**Task statement**
Make an exact copy, from the records below, of the lines from the line containing "## Quick Start" to the line containing "Added several things", both lines included, excluding pictures.
*** Supplied material ***
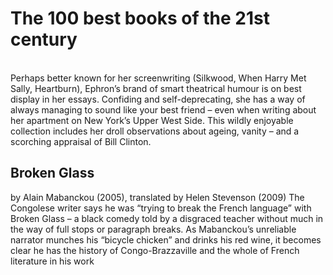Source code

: # The 100 best books of the 21st century

\
Perhaps better known for her screenwriting (Silkwood, When Harry Met Sally, Heartburn), Ephron’s brand of smart theatrical humour is on best display in her essays. Confiding and self-deprecating, she has a way of always managing to sound like your best friend – even when writing about her apartment on New York’s Upper West Side. This wildly enjoyable collection includes her droll observations about ageing, vanity – and a scorching appraisal of Bill Clinton.

## Broken Glass

by Alain Mabanckou (2005), translated by Helen Stevenson (2009) The Congolese writer says he was “trying to break the French language” with Broken Glass – a black comedy told by a disgraced teacher without much in the way of full stops or paragraph breaks. As Mabanckou’s unreliable narrator munches his “bicycle chicken” and drinks his red wine, it becomes clear he has the history of Congo-Brazzaville and the whole of French literature in his work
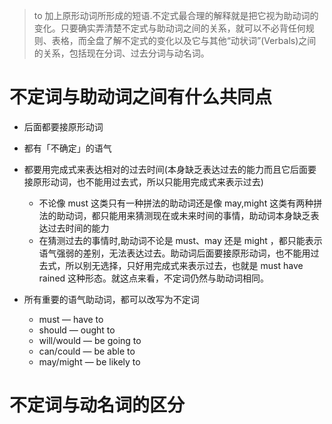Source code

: > to 加上原形动词所形成的短语.不定式最合理的解释就是把它视为助动词的变化。只要确实弄清楚不定式与助动词之间的关系，就可以不必背任何规则、表格，而全盘了解不定式的变化以及它与其他“动状词”(Verbals)之间的关系，包括现在分词、过去分词与动名词。



# 不定词与助动词之间有什么共同点
- 后面都要接原形动词
- 都有「不确定」的语气
- 都要用完成式来表达相对的过去时间(本身缺乏表达过去的能力而且它后面要接原形动词，也不能用过去式，所以只能用完成式来表示过去)
  * 不论像 must 这类只有一种拼法的助动词还是像 may,might 这类有两种拼法的助动词，都只能用来猜测现在或未来时间的事情，助动词本身缺乏表达过去时间的能力
  * 在猜测过去的事情时,助动词不论是 must、may 还是 might ，都只能表示语气强弱的差别，无法表达过去。助动词后面要接原形动词，也不能用过去式，所以别无选择，只好用完成式来表示过去，也就是 must have rained 这种形态。就这点来看，不定词仍然与助动词相同。
  
- 所有重要的语气助动词，都可以改写为不定词
  * must           —   have to
  * should         —   ought to
  * will/would    —   be going to
  * can/could    —   be able to
  * may/might   —   be likely to
  

# 不定词与动名词的区分
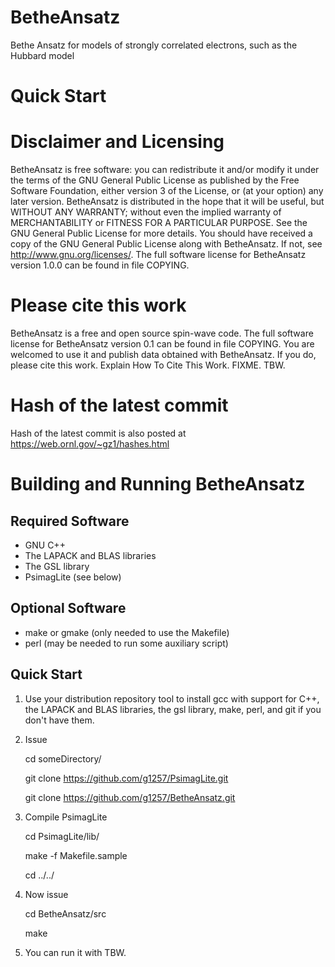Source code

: # BetheAnsatz
Bethe Ansatz for models of strongly correlated electrons, such as the Hubbard model

# Quick Start
 
# Disclaimer and Licensing
 
BetheAnsatz is free software: you can redistribute it and/or modify
it under the terms of the GNU General Public License as published by
the Free Software Foundation, either version 3 of the License, or
(at your option) any later version.
BetheAnsatz is distributed in the hope that it will be useful,
but WITHOUT ANY WARRANTY; without even the implied warranty of
MERCHANTABILITY or FITNESS FOR A PARTICULAR PURPOSE. See the
GNU General Public License for more details.
You should have received a copy of the GNU General Public License
along with BetheAnsatz. If not, see <http://www.gnu.org/licenses/>.
The full software license for BetheAnsatz version 1.0.0 
can be found in
file COPYING. 

# Please cite this work

BetheAnsatz is a free and open source spin-wave code.
The full software license for BetheAnsatz version 0.1
can be found in
file COPYING. 
You are welcomed to use it and publish data 
obtained with BetheAnsatz. If you do, please cite this
work. Explain How To Cite This Work. FIXME. TBW.

# Hash of the latest commit 

Hash of the latest commit is also posted at
https://web.ornl.gov/~gz1/hashes.html

# Building and Running BetheAnsatz

## Required Software

* GNU C++
* The LAPACK and BLAS libraries
* The GSL library
* PsimagLite (see below)

## Optional Software

* make or gmake (only needed to use the Makefile)
* perl (may be needed to run some auxiliary script) 

## Quick Start

1. Use your distribution repository tool to install gcc with support for C++,
the LAPACK and BLAS libraries, the gsl library, make, perl, and git 
if you don't have them.

2. Issue

    cd someDirectory/

    git clone https://github.com/g1257/PsimagLite.git

    git clone https://github.com/g1257/BetheAnsatz.git

3. Compile PsimagLite

    cd PsimagLite/lib/

    make -f Makefile.sample

    cd ../../

4. Now issue

    cd BetheAnsatz/src

    make

5. You can run it with TBW.
 
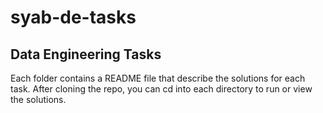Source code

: # syab-de-tasks
## Data Engineering Tasks

Each folder contains a README file that describe the solutions for each task. 
After cloning the repo, you can cd into each directory to run or view the solutions.
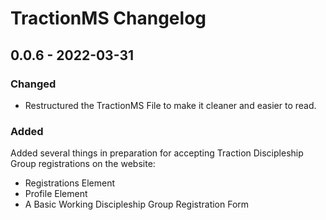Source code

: # TractionMS Changelog

## 0.0.6 - 2022-03-31

### Changed

* Restructured the TractionMS File to make it cleaner and easier to read.

### Added

Added several things in preparation for accepting Traction Discipleship Group registrations on the website:

* Registrations Element
* Profile Element
* A Basic Working Discipleship Group Registration Form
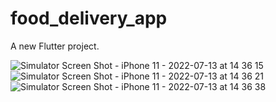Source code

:# food_delivery_app

A new Flutter project.

![Simulator Screen Shot - iPhone 11 - 2022-07-13 at 14 36 15](https://user-images.githubusercontent.com/91663623/178679288-78efff52-13a7-4421-9a34-3f1cbc26e946.png)
![Simulator Screen Shot - iPhone 11 - 2022-07-13 at 14 36 21](https://user-images.githubusercontent.com/91663623/178679312-9eb5e87f-9c46-421e-88e3-e31d1825dc16.png)
![Simulator Screen Shot - iPhone 11 - 2022-07-13 at 14 36 38](https://user-images.githubusercontent.com/91663623/178679329-876741b3-ca2f-4edf-b1c3-404d6cc22b46.png)

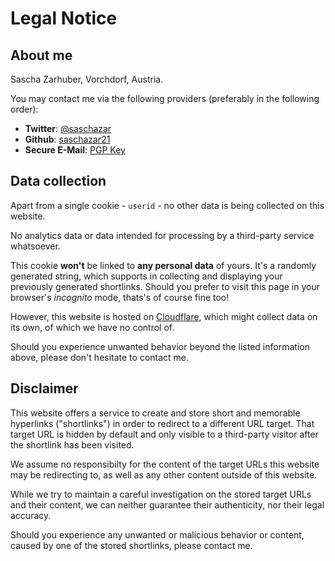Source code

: # Legal Notice

## About me

Sascha Zarhuber, Vorchdorf, Austria.

You may contact me via the following providers (preferably in the following order):

- **Twitter**: [@saschazar](https://twitter.com/saschazar)
- **Github**: [saschazar21](https://github.com/saschazar21)
- **Secure E-Mail**: [PGP Key](https://keyserver.ubuntu.com/pks/lookup?search=saschazar21@yahoo.de&op=get)

## Data collection

Apart from a single cookie - `userid` - no other data is being collected on this website.

No analytics data or data intended for processing by a third-party service whatsoever.

This cookie **won't** be linked to **any personal data** of yours. It's a randomly generated string, which supports in collecting and displaying your previously generated shortlinks. Should you prefer to visit this page in your browser's _incognito_ mode, thats's of course fine too!

However, this website is hosted on [Cloudflare](https://cloudflare.com), which might collect data on its own, of which we have no control of.

Should you experience unwanted behavior beyond the listed information above, please don't hesitate to contact me.

## Disclaimer

This website offers a service to create and store short and memorable hyperlinks ("shortlinks") in order to redirect to a different URL target. That target URL is hidden by default and only visible to a third-party visitor after the shortlink has been visited.

We assume no responsibilty for the content of the target URLs this website may be redirecting to, as well as any other content outside of this website.

While we try to maintain a careful investigation on the stored target URLs and their content, we can neither guarantee their authenticity, nor their legal accuracy.

Should you experience any unwanted or malicious behavior or content, caused by one of the stored shortlinks, please contact me.
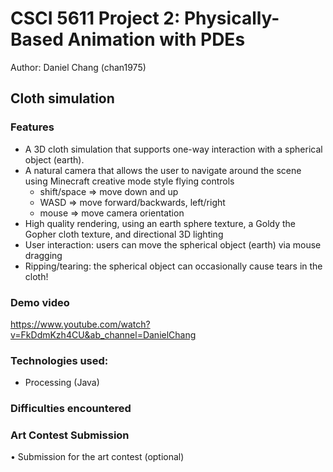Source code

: # CSCI 5611 Project 2: Physically-Based Animation with PDEs
Author: Daniel Chang (chan1975)

## Cloth simulation

### Features
- A 3D cloth simulation that supports one-way interaction with a spherical object (earth). 
- A natural camera that allows the user to navigate around the scene using Minecraft creative mode style flying controls
  - shift/space => move down and up
  - WASD => move forward/backwards, left/right
  - mouse => move camera orientation
- High quality rendering, using an earth sphere texture, a Goldy the Gopher cloth texture, and directional 3D lighting
- User interaction: users can move the spherical object (earth) via mouse dragging
- Ripping/tearing: the spherical object can occasionally cause tears in the cloth!

### Demo video

https://www.youtube.com/watch?v=FkDdmKzh4CU&ab_channel=DanielChang


### Technologies used:
- Processing (Java)

### Difficulties encountered

### Art Contest Submission
• Submission for the art contest (optional)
*** End of Supplied material ***
**Output of the task**
## Quick Start

1. Use your distribution repository tool to install gcc with support for C++,
the LAPACK and BLAS libraries, the gsl library, make, perl, and git 
if you don't have them.

2. Issue

    cd someDirectory/

    git clone https://github.com/g1257/PsimagLite.git

    git clone https://github.com/g1257/BetheAnsatz.git

3. Compile PsimagLite

    cd PsimagLite/lib/

    make -f Makefile.sample

    cd ../../

4. Now issue

    cd BetheAnsatz/src

    make

5. You can run it with TBW.
 
Source code

: # syab-de-tasks
## Data Engineering Tasks

Each folder contains a README file that describe the solutions for each task. 
After cloning the repo, you can cd into each directory to run or view the solutions.
Source code

: # TractionMS Changelog

## 0.0.6 - 2022-03-31

### Changed

* Restructured the TractionMS File to make it cleaner and easier to read.

### Added

Added several things in preparation for accepting Traction Discipleship Group registrations on the website:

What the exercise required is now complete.